**PROMPT:** In the material below, find every line containing "status" and copy that line.
______________________________
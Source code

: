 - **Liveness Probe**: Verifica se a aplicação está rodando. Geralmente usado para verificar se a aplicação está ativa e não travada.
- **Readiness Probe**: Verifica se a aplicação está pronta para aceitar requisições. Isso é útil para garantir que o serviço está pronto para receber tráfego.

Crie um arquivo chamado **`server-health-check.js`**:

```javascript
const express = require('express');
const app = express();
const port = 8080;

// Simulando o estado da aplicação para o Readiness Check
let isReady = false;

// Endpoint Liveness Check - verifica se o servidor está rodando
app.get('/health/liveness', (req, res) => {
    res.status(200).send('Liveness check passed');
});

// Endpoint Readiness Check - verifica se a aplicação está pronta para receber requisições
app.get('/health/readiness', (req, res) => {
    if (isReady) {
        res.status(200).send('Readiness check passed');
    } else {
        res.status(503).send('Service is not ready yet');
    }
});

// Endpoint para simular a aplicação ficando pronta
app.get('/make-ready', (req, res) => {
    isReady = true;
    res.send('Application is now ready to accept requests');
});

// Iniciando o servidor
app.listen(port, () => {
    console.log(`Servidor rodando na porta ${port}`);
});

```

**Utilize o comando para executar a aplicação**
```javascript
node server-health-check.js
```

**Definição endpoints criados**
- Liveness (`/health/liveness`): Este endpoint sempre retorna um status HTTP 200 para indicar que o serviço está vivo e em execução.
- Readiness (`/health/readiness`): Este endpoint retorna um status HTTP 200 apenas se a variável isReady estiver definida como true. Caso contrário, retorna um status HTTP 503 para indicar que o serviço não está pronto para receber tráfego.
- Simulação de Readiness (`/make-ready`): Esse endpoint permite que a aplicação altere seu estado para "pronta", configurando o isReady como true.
______________________________
**TASK SOLUTION:**
    res.status(200).send('Liveness check passed');
        res.status(200).send('Readiness check passed');
        res.status(503).send('Service is not ready yet');
- Liveness (`/health/liveness`): Este endpoint sempre retorna um status HTTP 200 para indicar que o serviço está vivo e em execução.
- Readiness (`/health/readiness`): Este endpoint retorna um status HTTP 200 apenas se a variável isReady estiver definida como true. Caso contrário, retorna um status HTTP 503 para indicar que o serviço não está pronto para receber tráfego.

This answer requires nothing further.